# A few of my CRS CBS



## novice (Mar 14, 2006)

just an old samsung camera - some of my CRS and CBS -

just set up a 29gln for the CBS juvies.

Not much luck with the OEBT - have berried females but seem to drop the eggs - was a bit lucky on the last one - seen one oebt baby - hoping there are more around in the mosses.


----------



## jon021 (May 19, 2009)

Great looking shrimp ricky, let me know when you have some for sale


----------



## Beijing08 (Jul 19, 2010)

nice and simple setup! I see you've got petrified wood...gh okay?


----------



## Zebrapl3co (Mar 29, 2006)

Nice setup. I like it too, it's simple. What kind of gravel/soil are you using?
Where did you get your CRS from?
I am beginning to notice that a lot of the CRS posted on this forum have a faded white body or pinky white body. I am starting to wonder if it's a genetic thing or we are simply missing some key minerals in our water ..?

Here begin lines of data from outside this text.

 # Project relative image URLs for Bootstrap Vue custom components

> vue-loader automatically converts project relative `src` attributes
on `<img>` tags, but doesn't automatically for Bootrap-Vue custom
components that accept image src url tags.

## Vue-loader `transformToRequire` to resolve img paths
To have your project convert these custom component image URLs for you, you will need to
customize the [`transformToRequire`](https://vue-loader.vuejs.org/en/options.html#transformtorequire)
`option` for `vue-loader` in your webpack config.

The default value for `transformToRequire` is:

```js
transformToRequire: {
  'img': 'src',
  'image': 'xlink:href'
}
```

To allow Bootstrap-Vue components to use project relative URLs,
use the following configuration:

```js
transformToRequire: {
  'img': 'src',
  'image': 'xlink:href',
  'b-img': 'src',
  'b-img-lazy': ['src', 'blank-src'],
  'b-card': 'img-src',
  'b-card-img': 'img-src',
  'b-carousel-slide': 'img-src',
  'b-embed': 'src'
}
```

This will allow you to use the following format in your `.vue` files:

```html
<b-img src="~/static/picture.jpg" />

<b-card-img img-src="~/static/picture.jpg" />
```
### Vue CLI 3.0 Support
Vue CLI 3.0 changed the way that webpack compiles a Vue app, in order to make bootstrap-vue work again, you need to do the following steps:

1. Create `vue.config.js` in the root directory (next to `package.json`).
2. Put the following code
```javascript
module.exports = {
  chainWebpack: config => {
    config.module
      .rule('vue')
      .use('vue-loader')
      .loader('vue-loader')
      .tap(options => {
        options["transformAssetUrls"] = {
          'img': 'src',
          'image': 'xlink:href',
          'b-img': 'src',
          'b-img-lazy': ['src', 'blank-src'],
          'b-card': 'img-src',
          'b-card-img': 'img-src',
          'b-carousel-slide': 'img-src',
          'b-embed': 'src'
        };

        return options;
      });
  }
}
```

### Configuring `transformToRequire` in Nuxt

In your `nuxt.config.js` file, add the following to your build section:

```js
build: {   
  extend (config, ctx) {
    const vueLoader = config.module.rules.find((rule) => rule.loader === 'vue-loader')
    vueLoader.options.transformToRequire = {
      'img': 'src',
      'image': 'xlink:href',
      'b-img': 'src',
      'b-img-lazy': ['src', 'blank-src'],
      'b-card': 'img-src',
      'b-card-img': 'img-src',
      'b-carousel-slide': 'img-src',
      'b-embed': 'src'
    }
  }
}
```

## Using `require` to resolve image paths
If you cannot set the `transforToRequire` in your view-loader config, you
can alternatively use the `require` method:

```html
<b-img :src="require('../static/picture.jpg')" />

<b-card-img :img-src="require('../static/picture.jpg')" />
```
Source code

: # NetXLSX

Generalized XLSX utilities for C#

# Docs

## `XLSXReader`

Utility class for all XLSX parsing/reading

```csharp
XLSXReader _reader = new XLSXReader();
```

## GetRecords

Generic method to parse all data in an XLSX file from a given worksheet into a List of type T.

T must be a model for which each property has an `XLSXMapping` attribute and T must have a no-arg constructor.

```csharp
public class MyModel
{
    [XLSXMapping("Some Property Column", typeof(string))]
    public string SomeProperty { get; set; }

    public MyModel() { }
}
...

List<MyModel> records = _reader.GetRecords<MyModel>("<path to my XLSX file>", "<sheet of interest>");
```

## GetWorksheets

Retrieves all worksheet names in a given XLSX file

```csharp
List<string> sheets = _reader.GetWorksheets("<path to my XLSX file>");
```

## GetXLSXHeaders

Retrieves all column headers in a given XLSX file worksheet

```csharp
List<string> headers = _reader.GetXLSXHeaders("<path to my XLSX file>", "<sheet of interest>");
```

*Never pay again for live sex! | Hot girls doing naughty stuff for free! | Chat for free!*


----------



## camboy012406 (Jun 11, 2010)

Any berried one?


----------



## camboy012406 (Jun 11, 2010)

What size is your tank?


----------



## Ebi-Ken (Jul 9, 2010)

Zebrapl3co said:


> Nice setup. I like it too, it's simple. What kind of gravel/soil are you using?
> Where did you get your CRS from?
> I am beginning to notice that a lot of the CRS posted on this forum have a faded white body or pinky white body. I am starting to wonder if it's a genetic thing or we are simply missing some key minerals in our water ..?


It s an indication of quality. The difference between S and S+ grade is fullness. S grade is more cracked or faded white in comparison to S+. The pink shows that the shrimps are not pure line. Pure lines are extremely expensive. Just a SS grade Hinomaru no entry is worth over 300USD


----------



## Zebrapl3co (Mar 29, 2006)

camboy012406 said:


> Any berried one?


Who me? More than just berried. I am expecting to hit F2 by December.



Jiang604 said:


> It s an indication of quality. The difference between S and S+ grade is fullness. S grade is more cracked or faded white in comparison to S+. The pink shows that the shrimps are not pure line. Pure lines are extremely expensive. Just a SS grade Hinomaru no entry is worth over 300USD


I don't know, that's what puzzled me. I am kind of confuse because I am getting so many different type of baby shrimps.
Do you know where is the source of your CRS? Did you get them from Silane?
I know that he was crossing his CRS with the pure yellow to get some pure white. Don't know what happened to that.
I know that many of the best breeders are going after patterns and deep red and deep white colours, BKK etc... But I have yet to see a pure white. Not even from Hisayasu Suzuki (the guy who started all this) or his dissiples (ASSA). And none in Taiwan either. I do, however, see quite a few pure yellow though.
Anyway, the reason I am asking this is because I am shock to find "some" (not just one) pure white shrimplettes. I did cross your shrimp with some of my own. But I am far from the pure white, if ever. But unfortunately, the colour is not of a strong white. It's that pale - pink white. That's why I am wondering if it's the water or genetics or where they the decendants of the yellow cross from Silane. Anyway, these tiny guys are only around 2 weeks old. There's a very slim chance that they will live to adult.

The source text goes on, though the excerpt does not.